DISASM6 v1.5 - Nes oriented disassembler producing asm6 code

Discuss technical or other issues relating to programming the Nintendo Entertainment System, Famicom, or compatible systems. See the NESdev wiki for more information.

Moderator: Moderators

User avatar
loopy
Posts: 405
Joined: Sun Sep 19, 2004 10:52 pm
Location: UT

Post by loopy »

Tepples is right. Whether you enter 6, $6, $06, $0006, or $000000006, asm6 sees it as just a number. If it's <256, a ZP instruction is emitted. I'm open to the idea of having a forced absolute address. Any suggestions on syntax?

Until something is implemented, making a macro is an easy workaround (as Dwedit already suggested)
frantik
Posts: 377
Joined: Tue Mar 03, 2009 3:56 pm

Post by frantik »

the most intuitive way would be if it's something like LDA $00FF it uses absolute but if it's LDA $FF then use ZP.

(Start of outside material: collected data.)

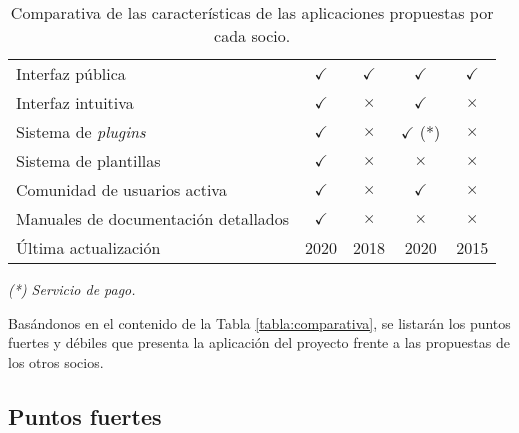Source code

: \begin{table}[H]
\begin{tabular}{@{}lcccc@{}}
Interfaz pública & \cellcolor{green!25} {$\checkmark$} & \cellcolor{green!25} {$\checkmark$} & \cellcolor{green!25} {$\checkmark$} & \cellcolor{green!25} {$\checkmark$}\tabularnewline
Interfaz intuitiva & \cellcolor{green!25} {$\checkmark$} & \cellcolor{red!25} {$\times$} & \cellcolor{green!25} {$\checkmark$} & \cellcolor{red!25} {$\times$}\tabularnewline
Sistema de \emph{plugins} & \cellcolor{green!25} {$\checkmark$} & \cellcolor{red!25} {$\times$} & \cellcolor{green!25} {$\checkmark$} (*) & \cellcolor{red!25} {$\times$}\tabularnewline
Sistema de plantillas & \cellcolor{green!25} {$\checkmark$} & \cellcolor{red!25} {$\times$} & \cellcolor{red!25} {$\times$} & \cellcolor{red!25} {$\times$}\tabularnewline
Comunidad de usuarios activa & \cellcolor{green!25} {$\checkmark$} & \cellcolor{red!25} {$\times$} & \cellcolor{green!25} {$\checkmark$} & \cellcolor{red!25} {$\times$}\tabularnewline
Manuales de documentación detallados & \cellcolor{green!25} {$\checkmark$} & \cellcolor{red!25} {$\times$} & \cellcolor{red!25} {$\times$} & \cellcolor{red!25} {$\times$}\tabularnewline
Última actualización & 2020 & 2018 & 2020 & 2015\tabularnewline
\bottomrule
\end{tabular}
\caption{Comparativa de las características de las aplicaciones propuestas por cada socio.}
\end{table}

\emph{(*) Servicio de pago.}

Basándonos en el contenido de la Tabla \ref{tabla:comparativa}, se listarán los
puntos fuertes y débiles que presenta la aplicación del proyecto frente
a las propuestas de los otros socios.


\subsection{Puntos fuertes}

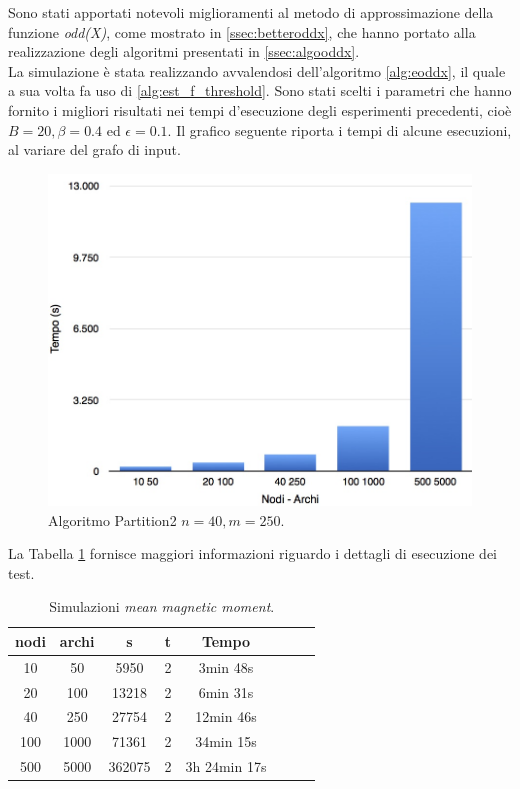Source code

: Sono stati apportati notevoli miglioramenti al metodo di approssimazione della funzione \textit{odd(X)}, come mostrato in \ref{ssec:betteroddx}, che hanno portato alla realizzazione degli algoritmi presentati in \ref{ssec:algooddx}.\\
La simulazione è stata realizzando avvalendosi dell'algoritmo \ref{alg:eoddx}, il quale a sua volta fa uso di \ref{alg:est_f_threshold}. Sono stati scelti i parametri che hanno fornito i migliori risultati nei tempi d'esecuzione degli esperimenti precedenti, cioè $B = 20, \beta = 0.4$ ed $\epsilon = 0.1$.
Il grafico seguente riporta i tempi di alcune esecuzioni, al variare del grafo di input.
\begin{figure}[h!]
	\vspace*{1cm}
	\centering
	\includegraphics[scale=.3]{img/mmm.jpg}
	\caption{Algoritmo Partition2 $n = 40, m = 250$.}
\end{figure}
La Tabella \ref{tab:mmm} fornisce maggiori informazioni riguardo i dettagli di esecuzione dei test.
\begin{table}[]
	\centering
	\begin{tabular}{|c|c|c|c|c|c|c|c|}
		\hline
		nodi & archi & s & t & Tempo\\ \hline
		10& 50& 5950& 2& 3min 48s\\ \hline
		20& 100& 13218& 2& 6min 31s\\ \hline
		40& 250& 27754& 2& 12min 46s\\ \hline
		100& 1000& 71361& 2& 34min 15s\\ \hline
		500& 5000& 362075& 2& 3h 24min 17s\\ \hline
	\end{tabular}
	\caption{Simulazioni \textit{mean magnetic moment}.}\label{tab:mmm}
\end{table}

if it has to be some kind of special syntax, maybe quote marks? to say, "yes i really mean this!!"

LDA "$00FF"

but i think being able to leave them out would make more sense.. perhaps some kind of directive to enable/disable the mode?

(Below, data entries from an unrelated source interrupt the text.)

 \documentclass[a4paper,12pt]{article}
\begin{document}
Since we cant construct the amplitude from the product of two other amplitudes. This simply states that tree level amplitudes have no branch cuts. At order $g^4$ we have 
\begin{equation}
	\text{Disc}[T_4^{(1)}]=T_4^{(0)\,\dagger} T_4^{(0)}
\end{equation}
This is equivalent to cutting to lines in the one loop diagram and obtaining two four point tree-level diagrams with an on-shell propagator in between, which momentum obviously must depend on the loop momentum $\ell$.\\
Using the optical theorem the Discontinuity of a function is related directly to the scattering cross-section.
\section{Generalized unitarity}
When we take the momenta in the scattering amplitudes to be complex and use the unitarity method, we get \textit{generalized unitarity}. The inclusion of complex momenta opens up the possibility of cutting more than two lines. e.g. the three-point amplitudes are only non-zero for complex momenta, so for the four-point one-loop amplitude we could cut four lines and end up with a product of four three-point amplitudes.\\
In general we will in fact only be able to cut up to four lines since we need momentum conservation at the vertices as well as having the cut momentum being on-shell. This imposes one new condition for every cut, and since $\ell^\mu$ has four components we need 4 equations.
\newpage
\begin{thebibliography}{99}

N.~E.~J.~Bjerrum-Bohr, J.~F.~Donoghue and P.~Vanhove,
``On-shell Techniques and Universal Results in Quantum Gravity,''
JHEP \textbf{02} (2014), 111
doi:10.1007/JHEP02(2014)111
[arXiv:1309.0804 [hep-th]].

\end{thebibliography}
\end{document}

it's not something the average programmer needs to worry about but for disassembling it would be nice to represent all valid lines of code without resorting to hex/db/etc

or maybe something like

LDA word($00FF)
LDA byte($00FF)

to force ZP or ABS


(btw for those who missed it at the bottom of page 2 i updated the code :))
User avatar
tokumaru
Posts: 12427
Joined: Sat Feb 12, 2005 9:43 pm
Location: Rio de Janeiro - Brazil

Post by tokumaru »

frantik wrote:the most intuitive way would be if it's something like LDA $00FF it uses absolute but if it's LDA $FF then use ZP.
Remember that unlike disassembled code, normal programs rarely (ideally, never) use explicit addresses, they use labels, so this is not an option.

I'm not sure what the best solution is... Some assemblers use something like "LDA.W Variable" for this, don't they? It looks weird though, since with the 6502 this is really the only case where you'd ever want to force an addressing mode or the other. I would like this feature, but I have no idea about the best syntax.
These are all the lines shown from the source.